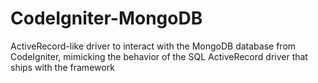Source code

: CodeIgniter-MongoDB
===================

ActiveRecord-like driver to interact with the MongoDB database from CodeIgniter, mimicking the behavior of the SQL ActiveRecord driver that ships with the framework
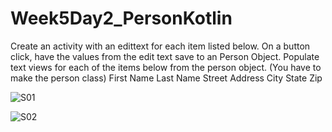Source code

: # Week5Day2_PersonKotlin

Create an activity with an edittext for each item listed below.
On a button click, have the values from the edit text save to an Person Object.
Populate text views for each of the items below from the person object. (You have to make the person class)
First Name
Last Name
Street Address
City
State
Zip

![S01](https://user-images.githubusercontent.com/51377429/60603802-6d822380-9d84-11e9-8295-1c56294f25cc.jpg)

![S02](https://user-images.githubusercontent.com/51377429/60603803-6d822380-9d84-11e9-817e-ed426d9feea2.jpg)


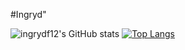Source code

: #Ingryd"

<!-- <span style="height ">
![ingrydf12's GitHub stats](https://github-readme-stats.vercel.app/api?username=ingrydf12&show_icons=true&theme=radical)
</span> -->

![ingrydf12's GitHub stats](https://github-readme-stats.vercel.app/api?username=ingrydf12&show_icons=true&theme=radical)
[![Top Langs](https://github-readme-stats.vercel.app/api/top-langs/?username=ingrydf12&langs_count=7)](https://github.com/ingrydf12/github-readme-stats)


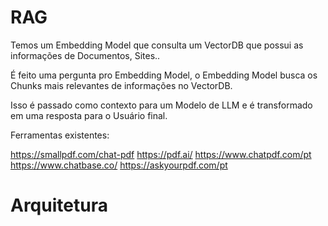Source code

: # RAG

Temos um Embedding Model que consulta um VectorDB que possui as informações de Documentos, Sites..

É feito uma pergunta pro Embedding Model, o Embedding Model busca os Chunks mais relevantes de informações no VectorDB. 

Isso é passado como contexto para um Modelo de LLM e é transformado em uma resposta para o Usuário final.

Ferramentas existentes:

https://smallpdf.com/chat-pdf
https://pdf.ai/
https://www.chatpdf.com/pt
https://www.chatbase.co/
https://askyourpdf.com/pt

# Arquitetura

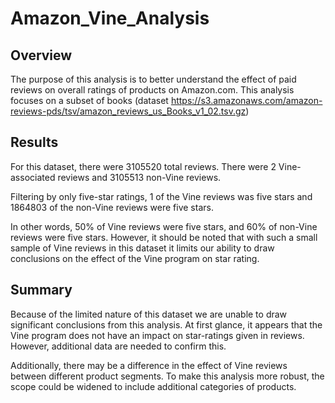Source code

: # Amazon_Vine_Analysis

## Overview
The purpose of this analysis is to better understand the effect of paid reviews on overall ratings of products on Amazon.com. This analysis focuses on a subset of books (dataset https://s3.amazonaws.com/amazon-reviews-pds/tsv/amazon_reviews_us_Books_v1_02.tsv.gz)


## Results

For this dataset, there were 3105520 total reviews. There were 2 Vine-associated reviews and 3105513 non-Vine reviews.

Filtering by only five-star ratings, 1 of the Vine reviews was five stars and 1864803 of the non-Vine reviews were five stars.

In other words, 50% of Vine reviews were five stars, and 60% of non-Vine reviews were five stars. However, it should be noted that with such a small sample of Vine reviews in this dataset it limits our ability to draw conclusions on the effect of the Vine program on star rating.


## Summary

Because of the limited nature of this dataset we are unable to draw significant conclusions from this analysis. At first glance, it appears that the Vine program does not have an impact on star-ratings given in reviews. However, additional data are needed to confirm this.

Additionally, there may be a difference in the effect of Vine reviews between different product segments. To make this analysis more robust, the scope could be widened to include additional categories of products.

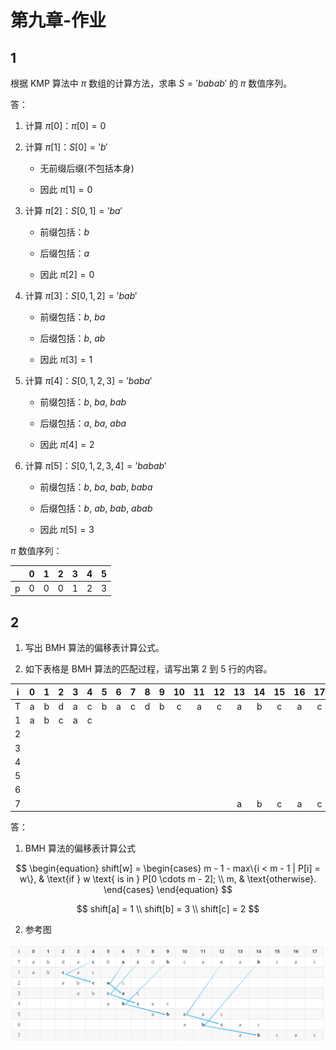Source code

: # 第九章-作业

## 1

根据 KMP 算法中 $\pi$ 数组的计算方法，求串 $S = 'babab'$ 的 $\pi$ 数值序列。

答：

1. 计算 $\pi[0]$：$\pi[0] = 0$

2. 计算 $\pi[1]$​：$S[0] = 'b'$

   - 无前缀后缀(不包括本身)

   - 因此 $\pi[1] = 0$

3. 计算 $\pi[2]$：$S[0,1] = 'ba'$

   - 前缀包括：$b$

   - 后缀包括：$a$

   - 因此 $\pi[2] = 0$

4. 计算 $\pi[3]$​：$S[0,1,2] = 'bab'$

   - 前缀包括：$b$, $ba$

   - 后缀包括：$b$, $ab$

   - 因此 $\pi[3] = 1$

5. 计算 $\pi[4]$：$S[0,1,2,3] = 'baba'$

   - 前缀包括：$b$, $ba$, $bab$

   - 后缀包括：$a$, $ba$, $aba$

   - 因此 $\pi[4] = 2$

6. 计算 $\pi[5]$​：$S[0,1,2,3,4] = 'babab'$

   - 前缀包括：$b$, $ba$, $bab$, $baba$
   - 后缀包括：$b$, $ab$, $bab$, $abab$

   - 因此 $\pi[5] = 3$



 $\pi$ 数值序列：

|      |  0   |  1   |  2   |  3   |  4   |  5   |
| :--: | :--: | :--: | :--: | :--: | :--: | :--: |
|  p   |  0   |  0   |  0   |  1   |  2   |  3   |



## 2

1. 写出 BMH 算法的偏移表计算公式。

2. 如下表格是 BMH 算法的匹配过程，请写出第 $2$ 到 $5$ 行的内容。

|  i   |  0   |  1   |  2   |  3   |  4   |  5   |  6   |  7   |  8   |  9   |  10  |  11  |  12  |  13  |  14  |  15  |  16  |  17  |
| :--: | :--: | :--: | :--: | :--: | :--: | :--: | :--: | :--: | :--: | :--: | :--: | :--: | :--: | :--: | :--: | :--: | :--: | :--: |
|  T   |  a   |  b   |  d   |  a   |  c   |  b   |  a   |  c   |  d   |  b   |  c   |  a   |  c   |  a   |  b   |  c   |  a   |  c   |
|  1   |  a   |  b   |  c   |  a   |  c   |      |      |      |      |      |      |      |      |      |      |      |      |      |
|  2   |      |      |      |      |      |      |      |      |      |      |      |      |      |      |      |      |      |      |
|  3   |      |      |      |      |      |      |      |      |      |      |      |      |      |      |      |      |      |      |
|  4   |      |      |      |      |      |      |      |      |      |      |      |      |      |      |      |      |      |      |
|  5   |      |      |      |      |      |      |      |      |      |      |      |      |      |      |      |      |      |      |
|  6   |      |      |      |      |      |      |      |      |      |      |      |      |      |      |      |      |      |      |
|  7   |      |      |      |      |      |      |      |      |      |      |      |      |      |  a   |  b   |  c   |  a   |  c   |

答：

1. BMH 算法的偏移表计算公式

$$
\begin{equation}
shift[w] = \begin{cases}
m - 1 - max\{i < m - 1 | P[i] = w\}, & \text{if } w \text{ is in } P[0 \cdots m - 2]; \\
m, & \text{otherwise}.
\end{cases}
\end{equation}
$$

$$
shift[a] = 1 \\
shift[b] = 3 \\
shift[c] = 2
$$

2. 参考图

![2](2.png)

PROBLEM DESCRIPTION: From the first line of the material to the last, retype everything exactly except the images.

TASK SOLUTION:
Source code

: CodeIgniter-MongoDB
===================

ActiveRecord-like driver to interact with the MongoDB database from CodeIgniter, mimicking the behavior of the SQL ActiveRecord driver that ships with the framework
Source code

: # Week5Day2_PersonKotlin

Create an activity with an edittext for each item listed below.
On a button click, have the values from the edit text save to an Person Object.
Populate text views for each of the items below from the person object. (You have to make the person class)
First Name
Last Name
Street Address
City
State
Zip

![S01](https://user-images.githubusercontent.com/51377429/60603802-6d822380-9d84-11e9-8295-1c56294f25cc.jpg)

![S02](https://user-images.githubusercontent.com/51377429/60603803-6d822380-9d84-11e9-817e-ed426d9feea2.jpg)


Source code

: #Ingryd"

<!-- <span style="height ">
![ingrydf12's GitHub stats](https://github-readme-stats.vercel.app/api?username=ingrydf12&show_icons=true&theme=radical)
</span> -->

![ingrydf12's GitHub stats](https://github-readme-stats.vercel.app/api?username=ingrydf12&show_icons=true&theme=radical)
[![Top Langs](https://github-readme-stats.vercel.app/api/top-langs/?username=ingrydf12&langs_count=7)](https://github.com/ingrydf12/github-readme-stats)


Source code

: # RAG

Temos um Embedding Model que consulta um VectorDB que possui as informações de Documentos, Sites..

É feito uma pergunta pro Embedding Model, o Embedding Model busca os Chunks mais relevantes de informações no VectorDB. 

Isso é passado como contexto para um Modelo de LLM e é transformado em uma resposta para o Usuário final.

Ferramentas existentes:

https://smallpdf.com/chat-pdf
https://pdf.ai/
https://www.chatpdf.com/pt
https://www.chatbase.co/
https://askyourpdf.com/pt

# Arquitetura

Source code

: # Amazon_Vine_Analysis

## Overview
The purpose of this analysis is to better understand the effect of paid reviews on overall ratings of products on Amazon.com. This analysis focuses on a subset of books (dataset https://s3.amazonaws.com/amazon-reviews-pds/tsv/amazon_reviews_us_Books_v1_02.tsv.gz)


## Results

For this dataset, there were 3105520 total reviews. There were 2 Vine-associated reviews and 3105513 non-Vine reviews.

Filtering by only five-star ratings, 1 of the Vine reviews was five stars and 1864803 of the non-Vine reviews were five stars.

In other words, 50% of Vine reviews were five stars, and 60% of non-Vine reviews were five stars. However, it should be noted that with such a small sample of Vine reviews in this dataset it limits our ability to draw conclusions on the effect of the Vine program on star rating.


## Summary

Because of the limited nature of this dataset we are unable to draw significant conclusions from this analysis. At first glance, it appears that the Vine program does not have an impact on star-ratings given in reviews. However, additional data are needed to confirm this.

Additionally, there may be a difference in the effect of Vine reviews between different product segments. To make this analysis more robust, the scope could be widened to include additional categories of products.

Source code

: # 第九章-作业

## 1

根据 KMP 算法中 $\pi$ 数组的计算方法，求串 $S = 'babab'$ 的 $\pi$ 数值序列。

答：

1. 计算 $\pi[0]$：$\pi[0] = 0$

2. 计算 $\pi[1]$​：$S[0] = 'b'$

   - 无前缀后缀(不包括本身)

   - 因此 $\pi[1] = 0$

3. 计算 $\pi[2]$：$S[0,1] = 'ba'$

   - 前缀包括：$b$

   - 后缀包括：$a$

   - 因此 $\pi[2] = 0$

4. 计算 $\pi[3]$​：$S[0,1,2] = 'bab'$

   - 前缀包括：$b$, $ba$

   - 后缀包括：$b$, $ab$

   - 因此 $\pi[3] = 1$

5. 计算 $\pi[4]$：$S[0,1,2,3] = 'baba'$

   - 前缀包括：$b$, $ba$, $bab$

   - 后缀包括：$a$, $ba$, $aba$

   - 因此 $\pi[4] = 2$

6. 计算 $\pi[5]$​：$S[0,1,2,3,4] = 'babab'$

   - 前缀包括：$b$, $ba$, $bab$, $baba$
   - 后缀包括：$b$, $ab$, $bab$, $abab$

   - 因此 $\pi[5] = 3$



 $\pi$ 数值序列：

|      |  0   |  1   |  2   |  3   |  4   |  5   |
| :--: | :--: | :--: | :--: | :--: | :--: | :--: |
|  p   |  0   |  0   |  0   |  1   |  2   |  3   |



## 2

1. 写出 BMH 算法的偏移表计算公式。

2. 如下表格是 BMH 算法的匹配过程，请写出第 $2$ 到 $5$ 行的内容。

|  i   |  0   |  1   |  2   |  3   |  4   |  5   |  6   |  7   |  8   |  9   |  10  |  11  |  12  |  13  |  14  |  15  |  16  |  17  |
| :--: | :--: | :--: | :--: | :--: | :--: | :--: | :--: | :--: | :--: | :--: | :--: | :--: | :--: | :--: | :--: | :--: | :--: | :--: |
|  T   |  a   |  b   |  d   |  a   |  c   |  b   |  a   |  c   |  d   |  b   |  c   |  a   |  c   |  a   |  b   |  c   |  a   |  c   |
|  1   |  a   |  b   |  c   |  a   |  c   |      |      |      |      |      |      |      |      |      |      |      |      |      |
|  2   |      |      |      |      |      |      |      |      |      |      |      |      |      |      |      |      |      |      |
|  3   |      |      |      |      |      |      |      |      |      |      |      |      |      |      |      |      |      |      |
|  4   |      |      |      |      |      |      |      |      |      |      |      |      |      |      |      |      |      |      |
|  5   |      |      |      |      |      |      |      |      |      |      |      |      |      |      |      |      |      |      |
|  6   |      |      |      |      |      |      |      |      |      |      |      |      |      |      |      |      |      |      |
|  7   |      |      |      |      |      |      |      |      |      |      |      |      |      |  a   |  b   |  c   |  a   |  c   |

答：

1. BMH 算法的偏移表计算公式

$$
\begin{equation}
shift[w] = \begin{cases}
m - 1 - max\{i < m - 1 | P[i] = w\}, & \text{if } w \text{ is in } P[0 \cdots m - 2]; \\
m, & \text{otherwise}.
\end{cases}
\end{equation}
$$

$$
shift[a] = 1 \\
shift[b] = 3 \\
shift[c] = 2
$$

2. 参考图

![2](2.png)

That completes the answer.